Source texts of formatted documents
+-------+

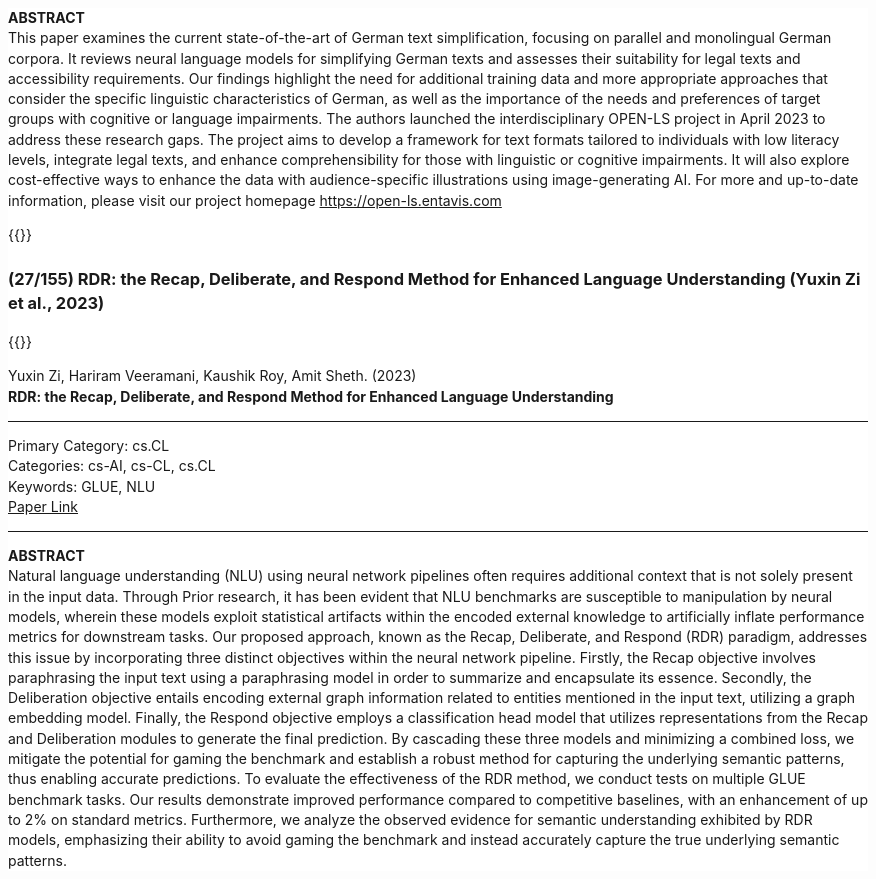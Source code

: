 

**ABSTRACT**  
This paper examines the current state-of-the-art of German text simplification, focusing on parallel and monolingual German corpora. It reviews neural language models for simplifying German texts and assesses their suitability for legal texts and accessibility requirements. Our findings highlight the need for additional training data and more appropriate approaches that consider the specific linguistic characteristics of German, as well as the importance of the needs and preferences of target groups with cognitive or language impairments. The authors launched the interdisciplinary OPEN-LS project in April 2023 to address these research gaps. The project aims to develop a framework for text formats tailored to individuals with low literacy levels, integrate legal texts, and enhance comprehensibility for those with linguistic or cognitive impairments. It will also explore cost-effective ways to enhance the data with audience-specific illustrations using image-generating AI.   For more and up-to-date information, please visit our project homepage https://open-ls.entavis.com

{{</citation>}}


### (27/155) RDR: the Recap, Deliberate, and Respond Method for Enhanced Language Understanding (Yuxin Zi et al., 2023)

{{<citation>}}

Yuxin Zi, Hariram Veeramani, Kaushik Roy, Amit Sheth. (2023)  
**RDR: the Recap, Deliberate, and Respond Method for Enhanced Language Understanding**  

---
Primary Category: cs.CL  
Categories: cs-AI, cs-CL, cs.CL  
Keywords: GLUE, NLU  
[Paper Link](http://arxiv.org/abs/2312.09932v1)  

---


**ABSTRACT**  
Natural language understanding (NLU) using neural network pipelines often requires additional context that is not solely present in the input data. Through Prior research, it has been evident that NLU benchmarks are susceptible to manipulation by neural models, wherein these models exploit statistical artifacts within the encoded external knowledge to artificially inflate performance metrics for downstream tasks. Our proposed approach, known as the Recap, Deliberate, and Respond (RDR) paradigm, addresses this issue by incorporating three distinct objectives within the neural network pipeline. Firstly, the Recap objective involves paraphrasing the input text using a paraphrasing model in order to summarize and encapsulate its essence. Secondly, the Deliberation objective entails encoding external graph information related to entities mentioned in the input text, utilizing a graph embedding model. Finally, the Respond objective employs a classification head model that utilizes representations from the Recap and Deliberation modules to generate the final prediction. By cascading these three models and minimizing a combined loss, we mitigate the potential for gaming the benchmark and establish a robust method for capturing the underlying semantic patterns, thus enabling accurate predictions. To evaluate the effectiveness of the RDR method, we conduct tests on multiple GLUE benchmark tasks. Our results demonstrate improved performance compared to competitive baselines, with an enhancement of up to 2\% on standard metrics. Furthermore, we analyze the observed evidence for semantic understanding exhibited by RDR models, emphasizing their ability to avoid gaming the benchmark and instead accurately capture the true underlying semantic patterns.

+-------+

• [WORK REQUIRED] Output the records above verbatim. Pictures stay out.

• [YOUR SOLUTION]
Source code

: 

**ABSTRACT**  
This paper examines the current state-of-the-art of German text simplification, focusing on parallel and monolingual German corpora. It reviews neural language models for simplifying German texts and assesses their suitability for legal texts and accessibility requirements. Our findings highlight the need for additional training data and more appropriate approaches that consider the specific linguistic characteristics of German, as well as the importance of the needs and preferences of target groups with cognitive or language impairments. The authors launched the interdisciplinary OPEN-LS project in April 2023 to address these research gaps. The project aims to develop a framework for text formats tailored to individuals with low literacy levels, integrate legal texts, and enhance comprehensibility for those with linguistic or cognitive impairments. It will also explore cost-effective ways to enhance the data with audience-specific illustrations using image-generating AI.   For more and up-to-date information, please visit our project homepage https://open-ls.entavis.com

{{</citation>}}


### (27/155) RDR: the Recap, Deliberate, and Respond Method for Enhanced Language Understanding (Yuxin Zi et al., 2023)

{{<citation>}}

Yuxin Zi, Hariram Veeramani, Kaushik Roy, Amit Sheth. (2023)  
**RDR: the Recap, Deliberate, and Respond Method for Enhanced Language Understanding**  

---
Primary Category: cs.CL  
Categories: cs-AI, cs-CL, cs.CL  
Keywords: GLUE, NLU  
[Paper Link](http://arxiv.org/abs/2312.09932v1)  

---


**ABSTRACT**  
Natural language understanding (NLU) using neural network pipelines often requires additional context that is not solely present in the input data. Through Prior research, it has been evident that NLU benchmarks are susceptible to manipulation by neural models, wherein these models exploit statistical artifacts within the encoded external knowledge to artificially inflate performance metrics for downstream tasks. Our proposed approach, known as the Recap, Deliberate, and Respond (RDR) paradigm, addresses this issue by incorporating three distinct objectives within the neural network pipeline. Firstly, the Recap objective involves paraphrasing the input text using a paraphrasing model in order to summarize and encapsulate its essence. Secondly, the Deliberation objective entails encoding external graph information related to entities mentioned in the input text, utilizing a graph embedding model. Finally, the Respond objective employs a classification head model that utilizes representations from the Recap and Deliberation modules to generate the final prediction. By cascading these three models and minimizing a combined loss, we mitigate the potential for gaming the benchmark and establish a robust method for capturing the underlying semantic patterns, thus enabling accurate predictions. To evaluate the effectiveness of the RDR method, we conduct tests on multiple GLUE benchmark tasks. Our results demonstrate improved performance compared to competitive baselines, with an enhancement of up to 2\% on standard metrics. Furthermore, we analyze the observed evidence for semantic understanding exhibited by RDR models, emphasizing their ability to avoid gaming the benchmark and instead accurately capture the true underlying semantic patterns.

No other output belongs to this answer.